Goal of the exercise: Output exactly the lines below, starting with the line that has "host configuration values:</span></span>" and going on through the line that has "(see the [Override", both included, and no other lines.

Extracted data:
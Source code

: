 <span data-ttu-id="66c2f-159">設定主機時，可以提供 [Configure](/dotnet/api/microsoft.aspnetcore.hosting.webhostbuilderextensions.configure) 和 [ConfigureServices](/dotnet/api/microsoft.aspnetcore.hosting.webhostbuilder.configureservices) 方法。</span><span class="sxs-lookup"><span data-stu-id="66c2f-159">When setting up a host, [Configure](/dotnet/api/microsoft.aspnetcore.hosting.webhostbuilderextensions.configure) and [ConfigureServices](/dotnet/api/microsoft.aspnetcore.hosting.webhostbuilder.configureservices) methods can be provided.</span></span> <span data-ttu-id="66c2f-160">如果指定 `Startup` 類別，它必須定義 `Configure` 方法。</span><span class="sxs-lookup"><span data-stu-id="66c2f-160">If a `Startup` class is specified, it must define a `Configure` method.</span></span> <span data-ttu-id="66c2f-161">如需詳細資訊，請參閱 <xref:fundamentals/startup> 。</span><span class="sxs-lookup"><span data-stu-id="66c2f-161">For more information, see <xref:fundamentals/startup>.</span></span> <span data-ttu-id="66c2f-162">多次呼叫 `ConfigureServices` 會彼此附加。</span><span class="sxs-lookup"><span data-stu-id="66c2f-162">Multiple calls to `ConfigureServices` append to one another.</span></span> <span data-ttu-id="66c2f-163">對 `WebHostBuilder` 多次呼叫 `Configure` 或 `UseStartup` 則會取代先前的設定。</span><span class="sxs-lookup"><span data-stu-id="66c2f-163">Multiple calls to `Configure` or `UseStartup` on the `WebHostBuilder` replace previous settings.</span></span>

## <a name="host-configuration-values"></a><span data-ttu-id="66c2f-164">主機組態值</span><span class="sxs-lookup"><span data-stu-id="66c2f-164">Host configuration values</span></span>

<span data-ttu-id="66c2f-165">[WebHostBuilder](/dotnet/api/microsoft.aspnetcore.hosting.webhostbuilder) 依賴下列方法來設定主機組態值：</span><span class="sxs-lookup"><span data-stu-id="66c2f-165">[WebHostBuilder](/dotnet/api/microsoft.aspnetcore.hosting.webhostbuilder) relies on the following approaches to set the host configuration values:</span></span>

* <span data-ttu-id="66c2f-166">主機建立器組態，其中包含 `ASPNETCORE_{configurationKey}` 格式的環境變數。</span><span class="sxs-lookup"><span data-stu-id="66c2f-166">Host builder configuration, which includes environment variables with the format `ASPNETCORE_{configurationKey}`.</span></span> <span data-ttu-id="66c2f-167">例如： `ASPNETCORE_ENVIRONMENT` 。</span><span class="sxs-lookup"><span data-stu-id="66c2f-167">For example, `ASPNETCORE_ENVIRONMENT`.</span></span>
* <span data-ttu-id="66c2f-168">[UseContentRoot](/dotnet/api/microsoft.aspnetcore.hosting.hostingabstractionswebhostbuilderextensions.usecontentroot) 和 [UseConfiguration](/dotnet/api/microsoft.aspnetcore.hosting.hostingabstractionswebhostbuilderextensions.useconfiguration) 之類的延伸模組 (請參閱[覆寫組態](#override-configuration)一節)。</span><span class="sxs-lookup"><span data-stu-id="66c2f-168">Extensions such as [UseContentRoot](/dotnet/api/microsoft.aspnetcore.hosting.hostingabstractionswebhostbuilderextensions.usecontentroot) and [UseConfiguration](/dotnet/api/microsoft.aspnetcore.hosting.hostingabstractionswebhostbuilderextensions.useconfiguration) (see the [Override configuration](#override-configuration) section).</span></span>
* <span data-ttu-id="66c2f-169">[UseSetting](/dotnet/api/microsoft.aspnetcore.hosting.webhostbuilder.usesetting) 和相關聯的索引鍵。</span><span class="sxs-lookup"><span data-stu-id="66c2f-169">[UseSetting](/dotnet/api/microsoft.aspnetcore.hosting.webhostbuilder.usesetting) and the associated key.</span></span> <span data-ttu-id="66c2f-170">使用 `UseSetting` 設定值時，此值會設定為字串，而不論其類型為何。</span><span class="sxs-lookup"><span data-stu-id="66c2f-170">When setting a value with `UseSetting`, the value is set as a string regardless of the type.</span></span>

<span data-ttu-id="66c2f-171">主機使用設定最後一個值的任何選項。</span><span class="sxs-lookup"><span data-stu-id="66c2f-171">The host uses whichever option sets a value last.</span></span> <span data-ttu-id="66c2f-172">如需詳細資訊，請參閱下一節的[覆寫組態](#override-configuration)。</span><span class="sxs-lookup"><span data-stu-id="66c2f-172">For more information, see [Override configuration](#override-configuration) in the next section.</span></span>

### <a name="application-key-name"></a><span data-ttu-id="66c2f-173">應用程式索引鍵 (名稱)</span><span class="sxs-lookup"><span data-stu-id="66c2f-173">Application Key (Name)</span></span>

Answer for this exercise:
<span data-ttu-id="66c2f-165">[WebHostBuilder](/dotnet/api/microsoft.aspnetcore.hosting.webhostbuilder) 依賴下列方法來設定主機組態值：</span><span class="sxs-lookup"><span data-stu-id="66c2f-165">[WebHostBuilder](/dotnet/api/microsoft.aspnetcore.hosting.webhostbuilder) relies on the following approaches to set the host configuration values:</span></span>

* <span data-ttu-id="66c2f-166">主機建立器組態，其中包含 `ASPNETCORE_{configurationKey}` 格式的環境變數。</span><span class="sxs-lookup"><span data-stu-id="66c2f-166">Host builder configuration, which includes environment variables with the format `ASPNETCORE_{configurationKey}`.</span></span> <span data-ttu-id="66c2f-167">例如： `ASPNETCORE_ENVIRONMENT` 。</span><span class="sxs-lookup"><span data-stu-id="66c2f-167">For example, `ASPNETCORE_ENVIRONMENT`.</span></span>
* <span data-ttu-id="66c2f-168">[UseContentRoot](/dotnet/api/microsoft.aspnetcore.hosting.hostingabstractionswebhostbuilderextensions.usecontentroot) 和 [UseConfiguration](/dotnet/api/microsoft.aspnetcore.hosting.hostingabstractionswebhostbuilderextensions.useconfiguration) 之類的延伸模組 (請參閱[覆寫組態](#override-configuration)一節)。</span><span class="sxs-lookup"><span data-stu-id="66c2f-168">Extensions such as [UseContentRoot](/dotnet/api/microsoft.aspnetcore.hosting.hostingabstractionswebhostbuilderextensions.usecontentroot) and [UseConfiguration](/dotnet/api/microsoft.aspnetcore.hosting.hostingabstractionswebhostbuilderextensions.useconfiguration) (see the [Override configuration](#override-configuration) section).</span></span>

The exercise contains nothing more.